2. Background. Mobile Offshore Drilling Units are recognized internationally through the Intergovernmental Maritime Consultative Organization as being a “special purpose ship” designed and operated to carry out an industrial function at sea. Contemporary U.S. Vessel regulations in Title 46 CFR do not adequately cover the safety considerations which are unique to the hull and structural designs, industrial equipment and operating procedures incorporated in drilling vessels. To provide appropriate and adequate standards, the Coast Guard with the assistance of the National Offshore Operations Advisory Committee, and following the provisions of the Administrative Procedures Act, developed Subchapter IA, Regulations for Mobile Offshore Drilling Units, 46 CFR Parts 107–109 and amendments to 46 CFR Subchapters “F”, Marine Engineering Regulations, and “J”, Electrical Engineering Regulations. These regulations, published in Federal Register (43 FR 56788 December 4, 1978) will apply to all units contracted for on or after the effective date of the regulations.
3. Discussion. a. This NVIC elaborates the “grandfather provisions” of 46 CFR 107.211 and 107.215 in applying Subchapter IA to the approximately 150 existing ocean-going U.S. flag mobile offshore drilling units. “Existing” Mobile Offshore Drilling Units are those vessels which have been contracted for before the effective date of the regulations including:
(1) Units in Service.
(2) Units under construction.
(3) Units contracted for which are to be constructed and delivered prior to January 1, 1981.
b. Existing uncertificated mobile drilling units of which there are approximately 92 of the bottom bearing configuration, i.e., jack-up and submersible types, have not previously been required to comply with vessel inspection regulations. Some units have met the load line requirements of Subchapter “E” for International Voyages. Many of the older units are not classed by a classification society. Bottom bearing units operating on the Outer Continental Shelf of United States have been required to meet the safety requirements of 33 CFR Subchapter “N” as artificial islands. On January 3, 1979, existing bottom bearing units are subject to the “grandfather provisions” in § 107.211(c) of Subchapter IA.
c.
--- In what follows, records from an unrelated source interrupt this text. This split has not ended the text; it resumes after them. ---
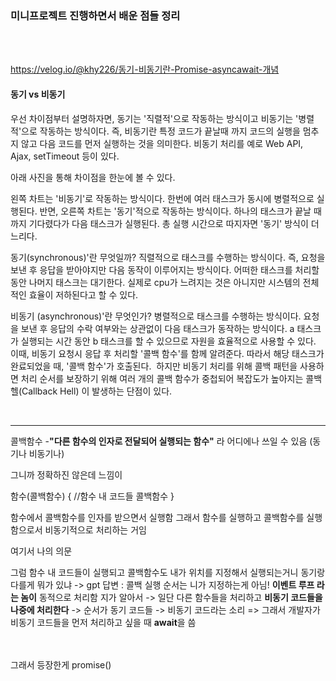 <h3 id="미니프로젝트-진행하면서-배운-점들-정리">미니프로젝트 진행하면서 배운 점들 정리</h3>
<br />
<br />

<p><a href="https://velog.io/@khy226/%EB%8F%99%EA%B8%B0-%EB%B9%84%EB%8F%99%EA%B8%B0%EB%9E%80-Promise-asyncawait-%EA%B0%9C%EB%85%90">https://velog.io/@khy226/동기-비동기란-Promise-asyncawait-개념</a></p>
<h4 id="동기-vs-비동기">동기 vs 비동기</h4>
<p>우선 차이점부터 설명하자면, 동기는 '직렬적'으로 작동하는 방식이고 비동기는 '병렬적'으로 작동하는 방식이다. 즉, 비동기란 특정 코드가 끝날때 까지 코드의 실행을 멈추지 않고 다음 코드를 먼저 실행하는 것을 의미한다. 비동기 처리를 예로 Web API, Ajax, setTimeout 등이 있다.</p>
<p>아래 사진을 통해 차이점을 한눈에 볼 수 있다.</p>
<p>왼쪽 차트는 '비동기'로 작동하는 방식이다. 한번에 여러 태스크가 동시에 병렬적으로 실행된다.
반면, 오른쪽 차트는 '동기'적으로 작동하는 방식이다. 하나의 태스크가 끝날 때 까지 기다렸다가 다음 태스크가 실행된다. 총 실행 시간으로 따지자면 '동기' 방식이 더 느리다.
<img alt="" src="https://velog.velcdn.com/images/mo00ai/post/a846d5b3-fd5d-447c-ac24-0b08484d2270/image.png" /></p>
<p>동기(synchronous)'란 무엇일까?
직렬적으로 태스크를 수행하는 방식이다.
즉, 요청을 보낸 후 응답을 받아야지만 다음 동작이 이루어지는 방식이다. 어떠한 태스크를 처리할 동안 나머지 태스크는 대기한다.
실제로 cpu가 느려지는 것은 아니지만 시스템의 전체적인 효율이 저하된다고 할 수 있다.
<img alt="" src="https://velog.velcdn.com/images/mo00ai/post/ffd6aeb7-cbe4-4059-86a7-1338c4d441e0/image.png" /></p>
<p>비동기 (asynchronous)'란 무엇인가?
병렬적으로 태스크를 수행하는 방식이다.
요청을 보낸 후 응답의 수락 여부와는 상관없이 다음 태스크가 동작하는 방식이다. a 태스크가 실행되는 시간 동안 b 태스크를 할 수 있으므로 자원을 효율적으로 사용할 수 있다.
이때, 비동기 요청시 응답 후 처리할 '콜백 함수'를 함께 알려준다. 따라서 해당 태스크가 완료되었을 때, '콜백 함수'가 호출된다.
<img alt="" src="https://velog.velcdn.com/images/mo00ai/post/daa2f79f-4509-4c47-a4b5-237848dbcf5c/image.png" />
하지만 비동기 처리를 위해 콜백 패턴을 사용하면 처리 순서를 보장하기 위해 여러 개의 콜백 함수가 중첩되어 복잡도가 높아지는 콜백 헬(Callback Hell) 이 발생하는 단점이 있다.</p>
<br />

<hr />
<p>콜백함수
-<strong>&quot;다른 함수의 인자로 전달되어 실행되는 함수&quot;</strong>
라 어디에나 쓰일 수 있음 (동기나 비동기나)</p>
<p>그니까 정확하진 않은데 느낌이</p>
<p>함수(콜백함수) {
    //함수 내 코드들
    콜백함수
}</p>
<p>함수에서 콜백함수를 인자를 받으면서 실행함
그래서 함수를 실행하고 콜백함수를 실행함으로서 비동기적으로 처리하는 거임</p>
<p>여기서 나의 의문</p>
<p>그럼 함수 내 코드들이 실행되고 콜백함수도 내가 위치를 지정해서 실행되는거니 동기랑 다를게 뭐가 있냐
-&gt; gpt 답변 : 콜백 실행 순서는 니가 지정하는게 아님! <strong>이벤트 루프 라는 놈이</strong> 동적으로 처리함 지가 알아서
-&gt; 일단 다른 함수들을 처리하고 <strong>비동기 코드들을 나중에 처리한다</strong>
-&gt; 순서가 동기 코드들 -&gt; 비동기 코드라는 소리
    =&gt; 그래서 개발자가 비동기 코드들을 먼저 처리하고 싶을 때 <strong>await</strong>을 씀</p>
<br />
<br />
그래서 등장한게 promise() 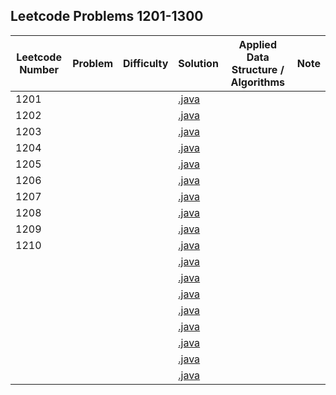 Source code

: ## Leetcode Problems 1201-1300

| Leetcode Number | Problem | Difficulty | Solution | Applied Data Structure / Algorithms | Note |
|---|---|---|---|---|---|
| 1201 | []() | | [.java](src/main/java/com.search2026.leetcode.problems/.java) | | | | |
| 1202 | []() | | [.java](src/main/java/com.search2026.leetcode.problems/.java) | | | | |
| 1203 | []() | | [.java](src/main/java/com.search2026.leetcode.problems/.java) | | | | |
| 1204 | []() | | [.java](src/main/java/com.search2026.leetcode.problems/.java) | | | | |
| 1205 | []() | | [.java](src/main/java/com.search2026.leetcode.problems/.java) | | | | |
| 1206 | []() | | [.java](src/main/java/com.search2026.leetcode.problems/.java) | | | | |
| 1207 | []() | | [.java](src/main/java/com.search2026.leetcode.problems/.java) | | | | |
| 1208 | []() | | [.java](src/main/java/com.search2026.leetcode.problems/.java) | | | | |
| 1209 | []() | | [.java](src/main/java/com.search2026.leetcode.problems/.java) | | | | |
| 1210 | []() | | [.java](src/main/java/com.search2026.leetcode.problems/.java) | | | | |
| | []() | | [.java](src/main/java/com.search2026.leetcode.problems/.java) | | | | |
| | []() | | [.java](src/main/java/com.search2026.leetcode.problems/.java) | | | | |
| | []() | | [.java](src/main/java/com.search2026.leetcode.problems/.java) | | | | |
| | []() | | [.java](src/main/java/com.search2026.leetcode.problems/.java) | | | | |
| | []() | | [.java](src/main/java/com.search2026.leetcode.problems/.java) | | | | |
| | []() | | [.java](src/main/java/com.search2026.leetcode.problems/.java) | | | | |
| | []() | | [.java](src/main/java/com.search2026.leetcode.problems/.java) | | | | |
| | []() | | [.java](src/main/java/com.search2026.leetcode.problems/.java) | | | | |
Existing certificated mobile offshore drilling units, for the purposes of this NVIC, are column-stabilized and ship-shape types of which approximately 58 are currently certificated, or have made application for an original Certificate of Inspection or intend to make application for an original inspection for certification under 46 CFR Subchapter “I” on the basis of the unit being contracted for prior to the effective date of the new regulations. These units may continue to meet the structural, equipment, material and arrangement standards which were applicable to the hull, engineering, electrical and industrial systems when the units were contracted for. In addition they must meet the provisions of d.(1), d.(4)(d), d.(7)(b), d.(8), d.(9), d.(10)(b), d.(11) and d.(12) of paragraph 3 of this NVC in accordance with § 107.215(c)(2) of Subchapter IA.
d. Inspection Provisions for Existing Uncertificated Units. The intent of the “grandfather” provisions of this NVIC for existing uncertificated units is to ascertain through inspection that the material condition of the unit and its equipment meet reasonable levels of safety. To this end, the following determinations will be made:
• The design, construction and arrangements of the hull, machinery electrical and industrial systems do not reveal manifestly unsafe aspects.
• There is no excessive deterioration of the hull structure or equipment foundations.
• There are no intrinsic fire or explosion hazards.
• There are no personnel hazards such as unguarded moving machinery, potential electrical shock conditions or lack of handrails.
• The unit is seaworthy and exhibits satisfactory stability.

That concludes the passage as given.